*INPUT MATERIAL*.

------------------------------------------------------------------------

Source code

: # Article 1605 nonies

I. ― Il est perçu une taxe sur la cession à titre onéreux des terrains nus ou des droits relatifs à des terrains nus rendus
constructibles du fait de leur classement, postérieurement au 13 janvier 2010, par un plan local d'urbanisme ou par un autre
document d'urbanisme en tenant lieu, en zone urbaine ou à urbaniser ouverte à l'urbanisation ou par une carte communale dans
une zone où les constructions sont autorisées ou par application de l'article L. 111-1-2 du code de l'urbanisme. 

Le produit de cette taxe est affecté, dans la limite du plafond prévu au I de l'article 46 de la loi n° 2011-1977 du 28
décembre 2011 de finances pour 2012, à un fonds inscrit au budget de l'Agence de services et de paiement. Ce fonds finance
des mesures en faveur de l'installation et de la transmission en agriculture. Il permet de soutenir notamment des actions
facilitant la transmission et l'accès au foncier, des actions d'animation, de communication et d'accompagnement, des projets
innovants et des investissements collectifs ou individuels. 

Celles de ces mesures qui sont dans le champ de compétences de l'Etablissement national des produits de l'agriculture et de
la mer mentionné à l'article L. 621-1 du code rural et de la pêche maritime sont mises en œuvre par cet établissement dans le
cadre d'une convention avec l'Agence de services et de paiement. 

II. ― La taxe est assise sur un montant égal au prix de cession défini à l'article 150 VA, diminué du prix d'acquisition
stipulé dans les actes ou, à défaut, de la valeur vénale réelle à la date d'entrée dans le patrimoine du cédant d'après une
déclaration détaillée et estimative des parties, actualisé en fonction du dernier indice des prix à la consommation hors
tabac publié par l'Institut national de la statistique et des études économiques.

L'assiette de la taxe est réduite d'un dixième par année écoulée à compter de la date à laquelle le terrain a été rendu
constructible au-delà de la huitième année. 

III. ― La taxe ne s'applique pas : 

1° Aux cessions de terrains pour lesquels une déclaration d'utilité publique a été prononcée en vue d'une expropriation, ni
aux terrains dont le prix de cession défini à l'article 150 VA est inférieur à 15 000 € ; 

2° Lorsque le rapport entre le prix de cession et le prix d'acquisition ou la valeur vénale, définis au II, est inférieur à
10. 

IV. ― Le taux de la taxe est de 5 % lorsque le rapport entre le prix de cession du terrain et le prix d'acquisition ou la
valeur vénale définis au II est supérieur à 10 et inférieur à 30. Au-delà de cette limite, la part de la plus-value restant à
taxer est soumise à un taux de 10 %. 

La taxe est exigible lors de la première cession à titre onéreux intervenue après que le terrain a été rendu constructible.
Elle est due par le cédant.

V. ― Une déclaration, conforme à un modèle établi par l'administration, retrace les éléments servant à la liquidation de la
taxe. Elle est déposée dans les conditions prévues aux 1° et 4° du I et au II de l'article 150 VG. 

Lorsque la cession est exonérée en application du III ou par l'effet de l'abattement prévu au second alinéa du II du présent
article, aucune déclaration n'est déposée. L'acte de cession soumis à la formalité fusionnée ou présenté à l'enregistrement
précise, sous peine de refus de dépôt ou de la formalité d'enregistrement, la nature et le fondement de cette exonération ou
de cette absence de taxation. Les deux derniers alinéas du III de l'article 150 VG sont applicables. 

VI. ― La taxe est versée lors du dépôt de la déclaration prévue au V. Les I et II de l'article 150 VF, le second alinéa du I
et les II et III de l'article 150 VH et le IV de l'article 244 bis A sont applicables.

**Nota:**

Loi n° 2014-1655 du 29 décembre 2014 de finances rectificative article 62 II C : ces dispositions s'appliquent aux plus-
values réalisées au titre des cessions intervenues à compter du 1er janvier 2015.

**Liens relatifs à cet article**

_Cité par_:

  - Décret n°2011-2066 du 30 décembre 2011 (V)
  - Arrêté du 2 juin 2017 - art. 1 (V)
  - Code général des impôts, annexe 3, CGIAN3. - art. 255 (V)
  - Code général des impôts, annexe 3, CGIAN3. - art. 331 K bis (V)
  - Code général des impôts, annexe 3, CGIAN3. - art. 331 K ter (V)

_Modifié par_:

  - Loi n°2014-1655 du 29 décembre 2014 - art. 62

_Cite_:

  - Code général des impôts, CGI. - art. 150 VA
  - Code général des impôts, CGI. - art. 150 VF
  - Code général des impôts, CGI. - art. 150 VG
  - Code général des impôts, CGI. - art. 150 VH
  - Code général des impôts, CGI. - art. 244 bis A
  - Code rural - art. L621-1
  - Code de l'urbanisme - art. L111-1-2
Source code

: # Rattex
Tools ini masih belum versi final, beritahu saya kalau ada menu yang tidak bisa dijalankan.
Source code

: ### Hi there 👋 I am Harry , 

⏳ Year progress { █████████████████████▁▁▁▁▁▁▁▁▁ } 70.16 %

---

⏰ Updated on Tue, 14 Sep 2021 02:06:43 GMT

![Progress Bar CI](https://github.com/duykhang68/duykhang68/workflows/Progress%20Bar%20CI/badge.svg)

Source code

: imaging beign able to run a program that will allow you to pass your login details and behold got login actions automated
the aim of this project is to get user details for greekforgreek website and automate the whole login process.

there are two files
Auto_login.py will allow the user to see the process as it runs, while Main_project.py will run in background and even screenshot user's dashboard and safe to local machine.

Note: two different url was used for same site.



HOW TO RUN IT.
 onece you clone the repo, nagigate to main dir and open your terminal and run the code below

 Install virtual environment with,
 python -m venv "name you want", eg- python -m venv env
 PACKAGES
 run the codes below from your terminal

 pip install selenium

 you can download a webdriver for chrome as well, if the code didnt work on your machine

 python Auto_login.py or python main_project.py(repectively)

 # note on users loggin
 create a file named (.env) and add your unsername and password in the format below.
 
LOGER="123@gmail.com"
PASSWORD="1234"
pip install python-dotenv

------------------------------------------------------------------------

Print all of the material above exactly as given.

*COMPLETED TASK*.
Source code

: # Article 1605 nonies

I. ― Il est perçu une taxe sur la cession à titre onéreux des terrains nus ou des droits relatifs à des terrains nus rendus
constructibles du fait de leur classement, postérieurement au 13 janvier 2010, par un plan local d'urbanisme ou par un autre
document d'urbanisme en tenant lieu, en zone urbaine ou à urbaniser ouverte à l'urbanisation ou par une carte communale dans
une zone où les constructions sont autorisées ou par application de l'article L. 111-1-2 du code de l'urbanisme. 

Le produit de cette taxe est affecté, dans la limite du plafond prévu au I de l'article 46 de la loi n° 2011-1977 du 28
décembre 2011 de finances pour 2012, à un fonds inscrit au budget de l'Agence de services et de paiement. Ce fonds finance
des mesures en faveur de l'installation et de la transmission en agriculture. Il permet de soutenir notamment des actions
facilitant la transmission et l'accès au foncier, des actions d'animation, de communication et d'accompagnement, des projets
innovants et des investissements collectifs ou individuels. 

Celles de ces mesures qui sont dans le champ de compétences de l'Etablissement national des produits de l'agriculture et de
la mer mentionné à l'article L. 621-1 du code rural et de la pêche maritime sont mises en œuvre par cet établissement dans le
cadre d'une convention avec l'Agence de services et de paiement. 

II. ― La taxe est assise sur un montant égal au prix de cession défini à l'article 150 VA, diminué du prix d'acquisition
stipulé dans les actes ou, à défaut, de la valeur vénale réelle à la date d'entrée dans le patrimoine du cédant d'après une
déclaration détaillée et estimative des parties, actualisé en fonction du dernier indice des prix à la consommation hors
tabac publié par l'Institut national de la statistique et des études économiques.

L'assiette de la taxe est réduite d'un dixième par année écoulée à compter de la date à laquelle le terrain a été rendu
constructible au-delà de la huitième année. 

III. ― La taxe ne s'applique pas : 

1° Aux cessions de terrains pour lesquels une déclaration d'utilité publique a été prononcée en vue d'une expropriation, ni
aux terrains dont le prix de cession défini à l'article 150 VA est inférieur à 15 000 € ; 

2° Lorsque le rapport entre le prix de cession et le prix d'acquisition ou la valeur vénale, définis au II, est inférieur à
10. 

IV. ― Le taux de la taxe est de 5 % lorsque le rapport entre le prix de cession du terrain et le prix d'acquisition ou la
valeur vénale définis au II est supérieur à 10 et inférieur à 30. Au-delà de cette limite, la part de la plus-value restant à
taxer est soumise à un taux de 10 %. 

La taxe est exigible lors de la première cession à titre onéreux intervenue après que le terrain a été rendu constructible.
Elle est due par le cédant.

V. ― Une déclaration, conforme à un modèle établi par l'administration, retrace les éléments servant à la liquidation de la
taxe. Elle est déposée dans les conditions prévues aux 1° et 4° du I et au II de l'article 150 VG. 

Lorsque la cession est exonérée en application du III ou par l'effet de l'abattement prévu au second alinéa du II du présent
article, aucune déclaration n'est déposée. L'acte de cession soumis à la formalité fusionnée ou présenté à l'enregistrement
précise, sous peine de refus de dépôt ou de la formalité d'enregistrement, la nature et le fondement de cette exonération ou
de cette absence de taxation. Les deux derniers alinéas du III de l'article 150 VG sont applicables. 

VI. ― La taxe est versée lors du dépôt de la déclaration prévue au V. Les I et II de l'article 150 VF, le second alinéa du I
et les II et III de l'article 150 VH et le IV de l'article 244 bis A sont applicables.

**Nota:**

Loi n° 2014-1655 du 29 décembre 2014 de finances rectificative article 62 II C : ces dispositions s'appliquent aux plus-
values réalisées au titre des cessions intervenues à compter du 1er janvier 2015.

**Liens relatifs à cet article**

_Cité par_:

  - Décret n°2011-2066 du 30 décembre 2011 (V)
  - Arrêté du 2 juin 2017 - art. 1 (V)
  - Code général des impôts, annexe 3, CGIAN3. - art. 255 (V)
  - Code général des impôts, annexe 3, CGIAN3. - art. 331 K bis (V)
  - Code général des impôts, annexe 3, CGIAN3. - art. 331 K ter (V)

_Modifié par_:

  - Loi n°2014-1655 du 29 décembre 2014 - art. 62

_Cite_:

  - Code général des impôts, CGI. - art. 150 VA
  - Code général des impôts, CGI. - art. 150 VF
  - Code général des impôts, CGI. - art. 150 VG
  - Code général des impôts, CGI. - art. 150 VH
  - Code général des impôts, CGI. - art. 244 bis A
  - Code rural - art. L621-1
  - Code de l'urbanisme - art. L111-1-2
Source code

: # Rattex
Tools ini masih belum versi final, beritahu saya kalau ada menu yang tidak bisa dijalankan.
Source code

: ### Hi there 👋 I am Harry , 

⏳ Year progress { █████████████████████▁▁▁▁▁▁▁▁▁ } 70.16 %

---

⏰ Updated on Tue, 14 Sep 2021 02:06:43 GMT

![Progress Bar CI](https://github.com/duykhang68/duykhang68/workflows/Progress%20Bar%20CI/badge.svg)

Source code

: imaging beign able to run a program that will allow you to pass your login details and behold got login actions automated
the aim of this project is to get user details for greekforgreek website and automate the whole login process.

there are two files
Auto_login.py will allow the user to see the process as it runs, while Main_project.py will run in background and even screenshot user's dashboard and safe to local machine.

Note: two different url was used for same site.



HOW TO RUN IT.
 onece you clone the repo, nagigate to main dir and open your terminal and run the code below

 Install virtual environment with,
 python -m venv "name you want", eg- python -m venv env
 PACKAGES
 run the codes below from your terminal

 pip install selenium

 you can download a webdriver for chrome as well, if the code didnt work on your machine

 python Auto_login.py or python main_project.py(repectively)

 # note on users loggin
 create a file named (.env) and add your unsername and password in the format below.
 
LOGER="123@gmail.com"
PASSWORD="1234"
pip install python-dotenv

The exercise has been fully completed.